I only wear gloves when it's really cold, as the majority – whether full-fingered or mitts – have quite a bit of padding on the palm. For me, that reduces the feeling from the front end of the bike.
For road riding the lack of protection is not really an issue, but as I spend around 50% of my time on gravel bikes, I do sometimes feel I should be better prepared for the inevitable crash on a loose surface.
That's where these Galibiers come in. I've been using them a lot, and find them very comfortable indeed.
The fingertips took a bit of getting used to, as each finger has a small section sewn into the tip; as it's not nearly as stretchy as the rest, they felt a little restrictive to begin with. After around four or five hours wear, though, everything softened up and become more supple.
The backs of the hands are nylon, which Galibier says is durable and resists abrasions – and I agree. Even after riding through brambles and getting them snagged on branches and thorns, they've suffered no damage. There is a lot of stretch in the backs too, which makes the fit great without requiring any Velcro tabs or anything for closure.
The palms are AX Suede, and they're quite soft and supple. There is just one section of padding that covers the hypothenar region (the mound at the base of your little finger, the bit you'd karate chop something with) and adjacent palm. It's very minimal, but enough to take the sting out rough surfaces. It's grippy too, so no slipping on the handlebar in the wet or dry.
This minimalism leaves you with plenty of dexterity, and I didn't even need to take them off to deal with mechanicals. The fingertips are compatible with touchscreens too, for phone and computer tapping.
From a breathability point of view these are pretty good. Their backs are thicker than the lycra of most mitts, so for anything above about 20°C I found them quite warm, but thanks to all the air holes the breeze can blow through to remove a fair bit of the sweat. They offer UV protection too, though Galibier doesn't say to what level.
Galibier also offers these in a mitt version, which Dave reviewed and liked.
I tend to head out on the bike very early in the morning, and things here are starting to get quite fresh from a temperature point of view. I've worn these when it is around 8°C and found them plenty warm enough, and they'll go a couple of degrees lower, I reckon.
They get wet through quite quickly in the rain, and don't dry anywhere near as fast as a pair of summer mitts. They stay comfortable though, and don't get any heavier when soaked.
These are £34.60, and for that you are getting a very well-made pair of gloves. The stitching is very neat, and they'll stay looking like brand new for a long time.
Liam recently reviewed the Stolen Goat Voltage Grey gloves, which are also lightweight full-finger things. They are a bit cheaper at £29, but with a thin lycra-style back panel, they're nowhere near as robust as the Galibiers.
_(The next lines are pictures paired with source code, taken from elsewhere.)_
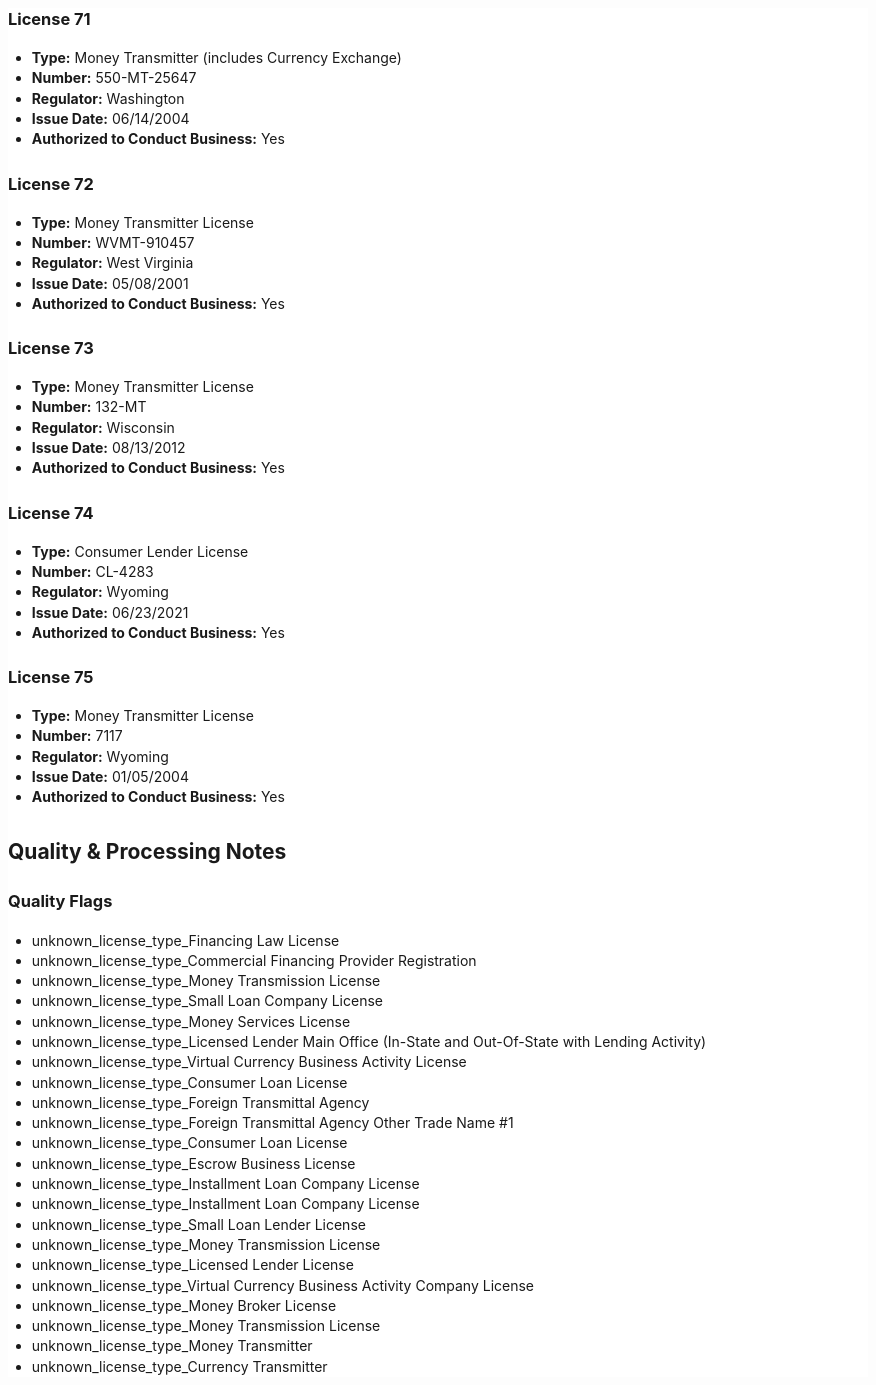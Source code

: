 ### License 71
- **Type:** Money Transmitter (includes Currency Exchange)
- **Number:** 550-MT-25647
- **Regulator:** Washington
- **Issue Date:** 06/14/2004
- **Authorized to Conduct Business:** Yes

### License 72
- **Type:** Money Transmitter License
- **Number:** WVMT-910457
- **Regulator:** West Virginia
- **Issue Date:** 05/08/2001
- **Authorized to Conduct Business:** Yes

### License 73
- **Type:** Money Transmitter License
- **Number:** 132-MT
- **Regulator:** Wisconsin
- **Issue Date:** 08/13/2012
- **Authorized to Conduct Business:** Yes

### License 74
- **Type:** Consumer Lender License
- **Number:** CL-4283
- **Regulator:** Wyoming
- **Issue Date:** 06/23/2021
- **Authorized to Conduct Business:** Yes

### License 75
- **Type:** Money Transmitter License
- **Number:** 7117
- **Regulator:** Wyoming
- **Issue Date:** 01/05/2004
- **Authorized to Conduct Business:** Yes

## Quality & Processing Notes
### Quality Flags
- unknown_license_type_Financing Law License
- unknown_license_type_Commercial Financing Provider Registration
- unknown_license_type_Money Transmission License
- unknown_license_type_Small Loan Company License
- unknown_license_type_Money Services License
- unknown_license_type_Licensed Lender Main Office (In-State and Out-Of-State with Lending Activity)
- unknown_license_type_Virtual Currency Business Activity License
- unknown_license_type_Consumer Loan License
- unknown_license_type_Foreign Transmittal Agency
- unknown_license_type_Foreign Transmittal Agency Other Trade Name #1
- unknown_license_type_Consumer Loan License
- unknown_license_type_Escrow Business License
- unknown_license_type_Installment Loan Company License
- unknown_license_type_Installment Loan Company License
- unknown_license_type_Small Loan Lender License
- unknown_license_type_Money Transmission License
- unknown_license_type_Licensed Lender License
- unknown_license_type_Virtual Currency Business Activity Company License
- unknown_license_type_Money Broker License
- unknown_license_type_Money Transmission License
- unknown_license_type_Money Transmitter
- unknown_license_type_Currency Transmitter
Lusso's Terra gloves are light and aimed at gravel or mountain bike riding. We haven't reviewed them, and I haven't worn them, but they look very similar and will set you back £30.
The Zephyr All Surface gloves are very comfortable, and versatile for all kinds of riding. They lack the killer pricing of some Galibier kit, but they're good value nonetheless thanks to their strong performance and strong build.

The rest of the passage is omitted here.